What’s the real story? It seems more than a bit fishy.
Is this a good deal for Omantel Shareholders? The shares traded recently at about 18 rupee/s, so Omantel is paying a 40% premium to acquire the company vs traded prices. They are paying a 17% premium vs it’s peak price over the past 12 months of 21.30, which only occurred as the share price spiked following the rumours of Omantel’s interest that emerged in May this year. Until early this year when the Omantel deal leaked the share price was just 10Rupee. So Omantel in its wisdom is paying 250% more than the company was valued at early this year! And since then the company has actually performed much worse than in 2006.
The company has never paid a dividend, so its hard to get a P/E ratio. However, the latest 2007 results aren’t pretty – Earnings before tax from on-going business fell from 898mlnRupees to 358mlnRupees and revenue was flat. By my calculations, this means Omantel has paid an effective P/E of more than 50 times core earnings for a company in a highly competitive market with much bigger and better funded competitors. The company also has significant debt, with interest payments this year of 306mlnR [$5mln]. Total ‘real’ assets (ignoring goodwill and intangibles) are worth about US$200 mln, so again, Omantel seems to be paying 50% more than effective book value, for a company that of late has demonstrated no growth in revenue and actually lost money in 2005. For all the details, see
http://investing.businessweek.com/research/stocks/financials/financials.asp?symbol=WCTL.KA
Its hard to reconcile these numbers with the statement from Omantel quoted in that bastion of high quality investigative reporting the Oman Daily Observer - “Unlike other regional firms, we are very conservative and prudent in investing our funds,” said a senior official of the company.
The not-so secret majority Omani shareholder in the Pakistani WorldCall company that Omantel decided to buy so expensively is Sheikh Sulieman Ahmad Said Al-Hoqani. Sheikh Hoqani is also Chairman of the publicly traded Oman Hotels and Tourism Company, who run the Al Falaj Hotel, Ruwi Hotel, Al Wadi Hotel and Sur Plaza Hotel, essentially a set of second tier hotels.
Even more interestingly, a Mr. Salmaan Taseer serves as Chief Executive Officer and Director of Worldcall Telecom Ltd and the company reports that his total Annual Compensation is $1.6M. Hmmm. Nice work if you can get it. That’s about 25% of the company’s real profits this year.
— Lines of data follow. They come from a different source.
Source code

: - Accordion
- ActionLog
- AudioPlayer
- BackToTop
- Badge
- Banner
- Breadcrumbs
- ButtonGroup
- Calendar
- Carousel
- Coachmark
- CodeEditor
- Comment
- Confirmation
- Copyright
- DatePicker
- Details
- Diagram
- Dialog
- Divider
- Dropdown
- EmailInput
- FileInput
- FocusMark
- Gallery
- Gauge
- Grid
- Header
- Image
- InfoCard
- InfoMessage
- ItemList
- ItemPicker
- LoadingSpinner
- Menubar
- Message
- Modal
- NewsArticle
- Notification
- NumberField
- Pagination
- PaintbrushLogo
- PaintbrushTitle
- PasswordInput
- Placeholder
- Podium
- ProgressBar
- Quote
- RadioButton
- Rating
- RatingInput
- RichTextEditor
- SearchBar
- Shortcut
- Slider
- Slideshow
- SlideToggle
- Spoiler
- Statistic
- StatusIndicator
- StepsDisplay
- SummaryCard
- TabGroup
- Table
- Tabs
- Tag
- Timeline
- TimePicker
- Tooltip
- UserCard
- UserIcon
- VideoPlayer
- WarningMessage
Maybe Omantel will be looking into the compensation packages…
WorldCall is strongly linked to First Capital Securities Corp. Ltd. (1CSC:Karachi Stock Exchange), currently trading at around 90Rupee up from a yearly low of just 22Rupee. Sheikh Hoqani is on the board of directors of 1CSC, and its board shares most of the board with World Call. Mr. Taseer also serves as Chairman of the Board of Directors and Chief Executive Officer of First Capital Securities Corp. Ltd. His compensation package from 1CSC is not stated.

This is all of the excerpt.